Well the first thing you know
Martin’s not a millionaire
Kinfolk got the dough
Martin moved away from there
Said “Invercargill’s the place I oughta be”
So he loaded up the scooter
and moved to southern NZ
(New Zealand, that is…pissed-off heirs…rude doctors…kiwis)
Gonna be hard to get a googlebomb to stick; on the first page, 10 of the 12 links are about a Detroit Red Wings hockey prospect, one is a blogger connected to the Huffington Post, and the remaining one is an artist with the domain with [his name].us.
ETA Second page is all the blogger and the RW prospect, but adding “New Zealand” to the search gave me…another real estate agent. Hmm.
I don’t know why you guys are giving the OP such a hard time.

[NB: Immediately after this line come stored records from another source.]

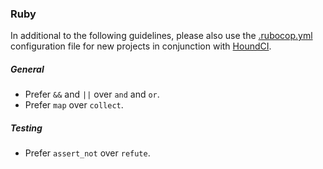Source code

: ### Ruby

In additional to the following guidelines, please also use the [.rubocop.yml](./.rubocop.yml) configuration file for new projects in conjunction with [HoundCI](https://houndci.com).

##### General
- Prefer `&&` and `||` over `and` and `or`.
- Prefer `map` over `collect`.

##### Testing
- Prefer `assert_not` over `refute`.
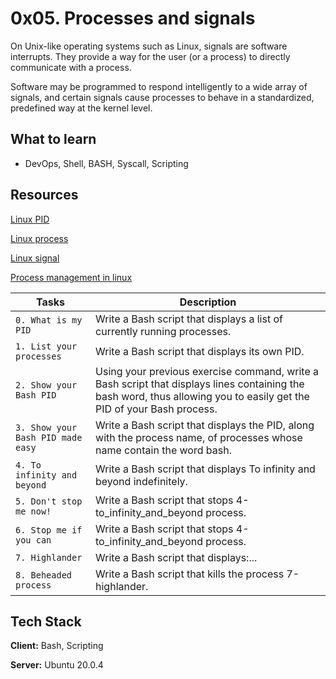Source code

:
# 0x05. Processes and signals

On Unix-like operating systems such as Linux, signals are software interrupts. They provide a way for the user (or a process) to directly communicate with a process.

Software may be programmed to respond intelligently to a wide array of signals, and certain signals cause processes to behave in a standardized, predefined way at the kernel level.

## What to learn
- DevOps, Shell, BASH, Syscall, Scripting

##  Resources
[Linux PID](https://intranet.alxswe.com/rltoken/zh33PXDR6w_qyu7zXUezmw)

[Linux process](https://intranet.alxswe.com/rltoken/px2TdWSjVO8i9SB5gHchAw)

[Linux signal](https://intranet.alxswe.com/rltoken/qQSGz9CN52PVF3IPCuaRiw)

[Process management in linux](https://intranet.alxswe.com/rltoken/XlYrlghzNZ6Z1cbI_IPaiA)


| Tasks             | Description                                                                |
| ----------------- | ------------------------------------------------------------------ |
| `0. What is my PID` | Write a Bash script that displays a list of currently running processes. |
| `1. List your processes`| Write a Bash script that displays its own PID. |
| `2. Show your Bash PID` | Using your previous exercise command, write a Bash script that displays lines containing the bash word, thus allowing you to easily get the PID of your Bash process. |
| `3. Show your Bash PID made easy` | Write a Bash script that displays the PID, along with the process name, of processes whose name contain the word bash. |
| `4. To infinity and beyond`| Write a Bash script that displays To infinity and beyond indefinitely. |
| `5. Don't stop me now!` | Write a Bash script that stops 4-to_infinity_and_beyond process. |
| `6. Stop me if you can` | Write a Bash script that stops 4-to_infinity_and_beyond process. |
| `7. Highlander`| Write a Bash script that displays:... |
| `8. Beheaded process` | Write a Bash script that kills the process 7-highlander. |

## Tech Stack

**Client:** Bash, Scripting

**Server:** Ubuntu 20.0.4


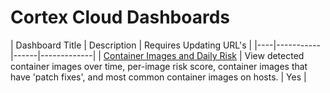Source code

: # Cortex Cloud Dashboards

 | Dashboard Title |  Description  | Requires Updating URL's  |
 |----|-----------|------|-------------|
 | [Container Images and Daily Risk](container_image_risk/README.md) | View detected container images over time, per-image risk score, container images that have 'patch fixes', and most common container images on hosts. | Yes | 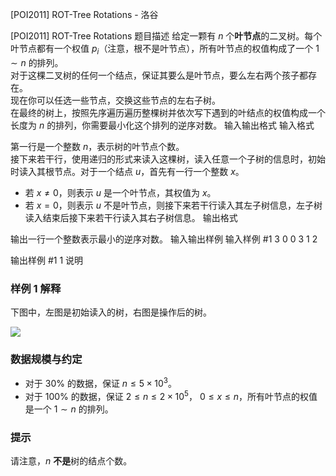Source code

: 



[POI2011] ROT-Tree Rotations - 洛谷














[POI2011] ROT-Tree Rotations
题目描述
给定一颗有 $n$ 个**叶节点**的二叉树。每个叶节点都有一个权值 $p_i$（注意，根不是叶节点），所有叶节点的权值构成了一个 $1 \sim n$ 的排列。  
对于这棵二叉树的任何一个结点，保证其要么是叶节点，要么左右两个孩子都存在。  
现在你可以任选一些节点，交换这些节点的左右子树。  
在最终的树上，按照先序遍历遍历整棵树并依次写下遇到的叶结点的权值构成一个长度为 $n$ 的排列，你需要最小化这个排列的逆序对数。
输入输出格式
输入格式

第一行是一个整数 $n$，表示树的叶节点个数。  
接下来若干行，使用递归的形式来读入这棵树，读入任意一个子树的信息时，初始时读入其根节点。对于一个结点 $u$，首先有一行一个整数 $x$。
- 若 $x \neq 0$，则表示 $u$ 是一个叶节点，其权值为 $x$。
- 若 $x = 0$，则表示 $u$ 不是叶节点，则接下来若干行读入其左子树信息，左子树读入结束后接下来若干行读入其右子树信息。
输出格式

输出一行一个整数表示最小的逆序对数。
输入输出样例
输入样例 #1
3
0
0
3
1
2

输出样例 #1
1
说明
### 样例 1 解释

下图中，左图是初始读入的树，右图是操作后的树。

![](https://cdn.luogu.com.cn/upload/image_hosting/r84e2l05.png)

### 数据规模与约定

- 对于 $30\%$ 的数据，保证 $n \leq 5 \times 10^3$。
- 对于 $100\%$ 的数据，保证 $2 \leq n \leq 2 \times 10^5$， $0 \leq x \leq n$，所有叶节点的权值是一个 $1 \sim n$ 的排列。

### 提示

请注意，$n$ **不是**树的结点个数。






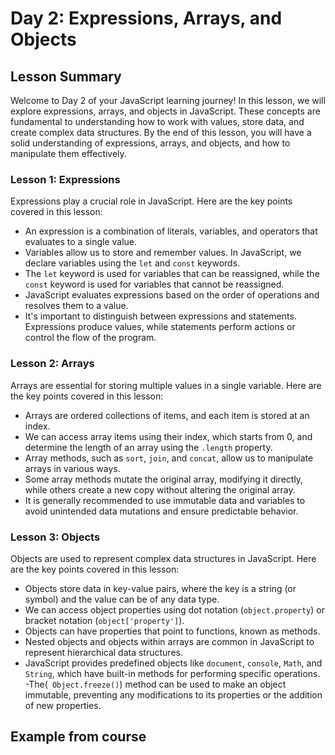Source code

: # Day 2: Expressions, Arrays, and Objects

## Lesson Summary

Welcome to Day 2 of your JavaScript learning journey! In this lesson, we will explore expressions, arrays, and objects in JavaScript. These concepts are fundamental to understanding how to work with values, store data, and create complex data structures. By the end of this lesson, you will have a solid understanding of expressions, arrays, and objects, and how to manipulate them effectively.

### Lesson 1: Expressions

Expressions play a crucial role in JavaScript. Here are the key points covered in this lesson:

- An expression is a combination of literals, variables, and operators that evaluates to a single value.
- Variables allow us to store and remember values. In JavaScript, we declare variables using the `let` and `const` keywords.
- The `let` keyword is used for variables that can be reassigned, while the `const` keyword is used for variables that cannot be reassigned.
- JavaScript evaluates expressions based on the order of operations and resolves them to a value.
- It's important to distinguish between expressions and statements. Expressions produce values, while statements perform actions or control the flow of the program.

### Lesson 2: Arrays

Arrays are essential for storing multiple values in a single variable. Here are the key points covered in this lesson:

- Arrays are ordered collections of items, and each item is stored at an index.
- We can access array items using their index, which starts from 0, and determine the length of an array using the `.length` property.
- Array methods, such as `sort`, `join`, and `concat`, allow us to manipulate arrays in various ways.
- Some array methods mutate the original array, modifying it directly, while others create a new copy without altering the original array.
- It is generally recommended to use immutable data and variables to avoid unintended data mutations and ensure predictable behavior.

### Lesson 3: Objects

Objects are used to represent complex data structures in JavaScript. Here are the key points covered in this lesson:

- Objects store data in key-value pairs, where the key is a string (or symbol) and the value can be of any data type.
- We can access object properties using dot notation (`object.property`) or bracket notation (`object['property']`).
- Objects can have properties that point to functions, known as methods.
- Nested objects and objects within arrays are common in JavaScript to represent hierarchical data structures.
- JavaScript provides predefined objects like `document`, `console`, `Math`, and `String`, which have built-in methods for performing specific operations.
-The(` Object.freeze()`) method can be used to make an object immutable, preventing any modifications to its properties or the addition of new properties.

## Example from course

This is just like the time I bought a packet of Swisher Sweets. Now, normally I don’t smoke, but I had a dream that Swisher Sweets would help me lose weight and, well, I am rather portly, so I went down to the block to the Wal-greens and the cashier had a red hat on. I drive a Honda Element most of the time, except the times where I’m walking my dog two towns over, and sometimes I buy cantaloupes. My dog has a little tan bed that I usually keep in the corner, but well, you know how things often goes on Sundays.I once saw a pinata that was shaped like a hippo.Finally I
used to like to draw but these days I find that my smoke detectors often need batteries, and I don’t often
My mom works in science so you know that I know about fastening devices. Anyway, I totally punched that cashier right in her stupid face, and it turned out she was a mermaid.
I think the proper wording for the acceptance notice is supposed to be “Your application for membership in The National Non Sequitur Society has been approved. Never feed a Slim Jim to a walrus.”